[What you are asked to do]
Using the material that follows, output exactly the lines from the one containing "## Universidad Nacional de Colombia" through the one containing "In warmth they", with both ends kept.

*** Opening Materials provided ***

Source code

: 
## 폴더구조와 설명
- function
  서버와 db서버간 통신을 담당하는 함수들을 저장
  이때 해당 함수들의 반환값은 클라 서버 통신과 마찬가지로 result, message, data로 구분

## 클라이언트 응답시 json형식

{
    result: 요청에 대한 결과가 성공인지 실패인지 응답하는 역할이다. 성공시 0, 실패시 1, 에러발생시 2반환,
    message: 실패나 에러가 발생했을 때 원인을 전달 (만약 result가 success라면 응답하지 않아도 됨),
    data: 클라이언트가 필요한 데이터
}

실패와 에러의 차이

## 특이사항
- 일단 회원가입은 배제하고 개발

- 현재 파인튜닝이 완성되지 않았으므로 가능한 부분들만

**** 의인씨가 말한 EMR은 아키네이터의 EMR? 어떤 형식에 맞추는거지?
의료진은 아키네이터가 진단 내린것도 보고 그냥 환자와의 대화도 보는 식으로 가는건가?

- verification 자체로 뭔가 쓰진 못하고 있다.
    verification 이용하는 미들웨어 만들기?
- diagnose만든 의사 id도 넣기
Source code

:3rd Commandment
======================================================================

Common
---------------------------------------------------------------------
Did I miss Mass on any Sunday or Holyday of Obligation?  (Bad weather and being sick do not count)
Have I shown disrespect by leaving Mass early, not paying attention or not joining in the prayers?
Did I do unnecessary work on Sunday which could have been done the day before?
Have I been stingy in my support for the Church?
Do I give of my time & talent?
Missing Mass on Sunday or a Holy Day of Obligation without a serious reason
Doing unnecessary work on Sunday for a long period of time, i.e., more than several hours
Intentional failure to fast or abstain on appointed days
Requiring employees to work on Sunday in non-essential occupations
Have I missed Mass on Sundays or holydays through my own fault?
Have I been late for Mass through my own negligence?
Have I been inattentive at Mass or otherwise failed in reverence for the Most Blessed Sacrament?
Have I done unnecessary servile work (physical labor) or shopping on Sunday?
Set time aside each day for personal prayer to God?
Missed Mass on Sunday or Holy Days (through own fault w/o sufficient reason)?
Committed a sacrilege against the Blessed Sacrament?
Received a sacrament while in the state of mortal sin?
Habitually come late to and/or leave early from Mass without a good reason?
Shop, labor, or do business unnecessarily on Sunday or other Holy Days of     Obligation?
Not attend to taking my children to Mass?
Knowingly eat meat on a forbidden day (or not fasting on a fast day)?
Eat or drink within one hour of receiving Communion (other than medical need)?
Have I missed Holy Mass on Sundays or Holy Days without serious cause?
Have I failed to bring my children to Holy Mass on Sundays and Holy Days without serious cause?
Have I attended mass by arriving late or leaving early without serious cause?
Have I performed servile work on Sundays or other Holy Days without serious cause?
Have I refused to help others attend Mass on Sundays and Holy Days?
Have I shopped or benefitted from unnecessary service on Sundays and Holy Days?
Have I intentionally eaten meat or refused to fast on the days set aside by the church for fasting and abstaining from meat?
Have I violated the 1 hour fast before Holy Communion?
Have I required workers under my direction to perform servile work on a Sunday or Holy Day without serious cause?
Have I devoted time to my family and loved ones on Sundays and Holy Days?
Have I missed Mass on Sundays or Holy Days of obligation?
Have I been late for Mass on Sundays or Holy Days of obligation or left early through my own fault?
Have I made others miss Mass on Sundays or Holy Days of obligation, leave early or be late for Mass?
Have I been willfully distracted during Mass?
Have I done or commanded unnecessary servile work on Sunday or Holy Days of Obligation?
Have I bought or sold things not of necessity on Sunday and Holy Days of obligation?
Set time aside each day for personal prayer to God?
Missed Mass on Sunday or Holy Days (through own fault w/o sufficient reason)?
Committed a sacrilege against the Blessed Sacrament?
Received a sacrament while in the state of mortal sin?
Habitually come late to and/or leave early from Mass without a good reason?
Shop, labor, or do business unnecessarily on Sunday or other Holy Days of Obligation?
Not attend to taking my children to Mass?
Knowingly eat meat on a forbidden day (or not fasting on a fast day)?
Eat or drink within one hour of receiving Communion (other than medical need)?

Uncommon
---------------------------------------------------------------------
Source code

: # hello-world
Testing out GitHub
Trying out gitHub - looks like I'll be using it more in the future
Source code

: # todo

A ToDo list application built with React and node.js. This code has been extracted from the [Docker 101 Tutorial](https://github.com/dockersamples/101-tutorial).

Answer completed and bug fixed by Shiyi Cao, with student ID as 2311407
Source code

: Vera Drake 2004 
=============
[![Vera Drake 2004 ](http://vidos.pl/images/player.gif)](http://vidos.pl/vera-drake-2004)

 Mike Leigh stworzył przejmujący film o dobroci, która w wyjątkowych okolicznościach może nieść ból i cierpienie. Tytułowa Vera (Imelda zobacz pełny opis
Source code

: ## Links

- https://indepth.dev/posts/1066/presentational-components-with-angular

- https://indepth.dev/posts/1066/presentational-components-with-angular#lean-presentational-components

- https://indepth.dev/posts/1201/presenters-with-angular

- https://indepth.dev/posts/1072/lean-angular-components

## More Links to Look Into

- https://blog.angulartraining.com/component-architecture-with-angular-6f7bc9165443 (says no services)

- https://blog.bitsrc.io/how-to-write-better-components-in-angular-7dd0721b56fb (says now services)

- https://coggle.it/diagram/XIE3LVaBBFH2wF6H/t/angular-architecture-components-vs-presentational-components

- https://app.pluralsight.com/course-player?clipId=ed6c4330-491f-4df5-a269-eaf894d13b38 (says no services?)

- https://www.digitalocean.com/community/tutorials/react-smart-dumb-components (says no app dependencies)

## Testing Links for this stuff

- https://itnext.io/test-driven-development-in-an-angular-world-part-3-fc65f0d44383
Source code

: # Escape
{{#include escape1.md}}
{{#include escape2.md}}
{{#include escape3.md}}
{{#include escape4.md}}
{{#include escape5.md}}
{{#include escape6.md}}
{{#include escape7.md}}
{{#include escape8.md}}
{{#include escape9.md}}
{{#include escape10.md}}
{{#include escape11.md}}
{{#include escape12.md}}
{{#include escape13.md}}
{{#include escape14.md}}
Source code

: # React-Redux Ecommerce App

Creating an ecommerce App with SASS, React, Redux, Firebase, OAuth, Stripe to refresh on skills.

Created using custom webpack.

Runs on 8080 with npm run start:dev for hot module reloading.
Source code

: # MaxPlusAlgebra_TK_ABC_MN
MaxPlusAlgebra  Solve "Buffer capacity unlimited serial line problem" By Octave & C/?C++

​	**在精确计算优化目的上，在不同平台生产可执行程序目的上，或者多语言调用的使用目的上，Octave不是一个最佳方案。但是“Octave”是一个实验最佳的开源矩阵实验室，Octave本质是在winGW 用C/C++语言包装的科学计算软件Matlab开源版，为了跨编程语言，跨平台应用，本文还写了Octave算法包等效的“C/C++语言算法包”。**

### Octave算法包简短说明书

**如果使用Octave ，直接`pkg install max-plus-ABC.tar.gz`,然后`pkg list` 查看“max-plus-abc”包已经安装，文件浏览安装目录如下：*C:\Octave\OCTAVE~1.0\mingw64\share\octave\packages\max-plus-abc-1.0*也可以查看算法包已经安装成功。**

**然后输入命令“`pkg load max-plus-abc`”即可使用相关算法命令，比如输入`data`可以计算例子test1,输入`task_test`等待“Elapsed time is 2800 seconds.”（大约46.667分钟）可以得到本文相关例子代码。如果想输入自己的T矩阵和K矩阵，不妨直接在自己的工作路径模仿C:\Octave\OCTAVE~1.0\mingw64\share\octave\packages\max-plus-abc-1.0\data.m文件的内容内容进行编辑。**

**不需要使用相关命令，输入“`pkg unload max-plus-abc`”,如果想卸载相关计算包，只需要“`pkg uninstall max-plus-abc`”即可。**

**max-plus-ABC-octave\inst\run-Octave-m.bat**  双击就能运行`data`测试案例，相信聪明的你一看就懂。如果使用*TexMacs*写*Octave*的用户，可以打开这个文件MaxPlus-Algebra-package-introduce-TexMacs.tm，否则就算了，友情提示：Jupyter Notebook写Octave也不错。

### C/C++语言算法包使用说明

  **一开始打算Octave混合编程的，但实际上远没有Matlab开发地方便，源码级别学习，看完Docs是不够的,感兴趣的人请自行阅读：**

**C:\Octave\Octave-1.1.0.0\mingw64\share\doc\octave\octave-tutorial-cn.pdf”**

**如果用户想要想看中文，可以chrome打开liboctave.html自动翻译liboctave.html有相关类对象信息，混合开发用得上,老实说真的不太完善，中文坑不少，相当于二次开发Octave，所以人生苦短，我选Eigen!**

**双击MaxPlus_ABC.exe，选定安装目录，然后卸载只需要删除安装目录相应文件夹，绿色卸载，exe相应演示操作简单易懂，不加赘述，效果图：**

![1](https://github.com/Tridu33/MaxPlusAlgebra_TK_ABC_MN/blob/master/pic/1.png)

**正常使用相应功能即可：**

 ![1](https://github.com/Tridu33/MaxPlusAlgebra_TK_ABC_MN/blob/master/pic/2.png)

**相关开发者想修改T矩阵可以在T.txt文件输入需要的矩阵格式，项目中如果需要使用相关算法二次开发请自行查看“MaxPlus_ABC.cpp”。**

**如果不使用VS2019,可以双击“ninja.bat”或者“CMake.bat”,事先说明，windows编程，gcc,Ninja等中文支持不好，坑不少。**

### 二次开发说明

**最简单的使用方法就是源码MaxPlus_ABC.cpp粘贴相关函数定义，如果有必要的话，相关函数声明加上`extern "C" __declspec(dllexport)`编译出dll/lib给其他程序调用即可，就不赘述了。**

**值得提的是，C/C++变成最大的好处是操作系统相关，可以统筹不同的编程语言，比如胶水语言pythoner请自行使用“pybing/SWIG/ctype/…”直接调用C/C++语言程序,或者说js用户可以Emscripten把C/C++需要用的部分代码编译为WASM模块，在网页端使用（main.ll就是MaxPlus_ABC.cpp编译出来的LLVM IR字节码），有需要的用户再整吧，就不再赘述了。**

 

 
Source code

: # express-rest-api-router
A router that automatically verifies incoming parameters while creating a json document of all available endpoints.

*** Closing Materials provided ***
*** Opening Materials provided ***

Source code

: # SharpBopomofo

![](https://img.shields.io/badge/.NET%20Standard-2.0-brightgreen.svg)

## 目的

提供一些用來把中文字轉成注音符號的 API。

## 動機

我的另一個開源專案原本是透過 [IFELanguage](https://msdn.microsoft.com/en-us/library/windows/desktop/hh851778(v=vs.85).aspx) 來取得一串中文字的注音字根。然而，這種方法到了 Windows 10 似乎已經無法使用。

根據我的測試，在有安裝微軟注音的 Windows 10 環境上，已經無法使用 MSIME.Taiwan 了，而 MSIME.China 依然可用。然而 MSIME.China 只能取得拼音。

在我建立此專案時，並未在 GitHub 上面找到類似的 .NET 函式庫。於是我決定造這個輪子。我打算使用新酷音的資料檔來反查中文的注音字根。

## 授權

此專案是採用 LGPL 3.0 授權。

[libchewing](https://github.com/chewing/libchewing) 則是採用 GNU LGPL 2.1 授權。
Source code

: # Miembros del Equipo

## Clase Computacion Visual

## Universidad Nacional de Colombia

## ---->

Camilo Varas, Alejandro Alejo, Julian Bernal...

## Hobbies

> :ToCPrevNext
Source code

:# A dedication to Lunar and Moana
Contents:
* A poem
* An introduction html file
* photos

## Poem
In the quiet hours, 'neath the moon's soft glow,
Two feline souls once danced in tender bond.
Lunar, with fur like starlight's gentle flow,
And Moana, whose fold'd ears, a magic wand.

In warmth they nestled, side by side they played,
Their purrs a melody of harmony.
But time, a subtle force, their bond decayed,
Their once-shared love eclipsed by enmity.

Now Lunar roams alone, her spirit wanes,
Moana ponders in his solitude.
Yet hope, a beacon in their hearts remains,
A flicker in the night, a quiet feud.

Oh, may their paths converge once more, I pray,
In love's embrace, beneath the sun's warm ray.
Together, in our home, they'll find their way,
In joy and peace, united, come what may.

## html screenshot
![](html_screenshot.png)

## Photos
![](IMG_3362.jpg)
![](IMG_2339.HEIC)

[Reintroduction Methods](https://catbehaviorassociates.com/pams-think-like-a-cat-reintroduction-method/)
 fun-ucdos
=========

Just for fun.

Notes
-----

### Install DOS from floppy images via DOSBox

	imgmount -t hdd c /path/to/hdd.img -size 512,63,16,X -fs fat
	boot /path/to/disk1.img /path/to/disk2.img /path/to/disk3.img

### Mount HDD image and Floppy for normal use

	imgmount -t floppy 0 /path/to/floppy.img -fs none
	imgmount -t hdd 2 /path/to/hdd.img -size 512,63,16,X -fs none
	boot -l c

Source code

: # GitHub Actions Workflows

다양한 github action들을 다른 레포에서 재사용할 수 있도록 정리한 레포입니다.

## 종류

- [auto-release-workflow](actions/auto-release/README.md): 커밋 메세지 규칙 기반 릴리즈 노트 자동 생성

*** Closing Materials provided ***

[Solution to this problem]
## Universidad Nacional de Colombia

## ---->

Camilo Varas, Alejandro Alejo, Julian Bernal...

## Hobbies

> :ToCPrevNext
Source code

:# A dedication to Lunar and Moana
Contents:
* A poem
* An introduction html file
* photos

## Poem
In the quiet hours, 'neath the moon's soft glow,
Two feline souls once danced in tender bond.
Lunar, with fur like starlight's gentle flow,
And Moana, whose fold'd ears, a magic wand.

In warmth they nestled, side by side they played,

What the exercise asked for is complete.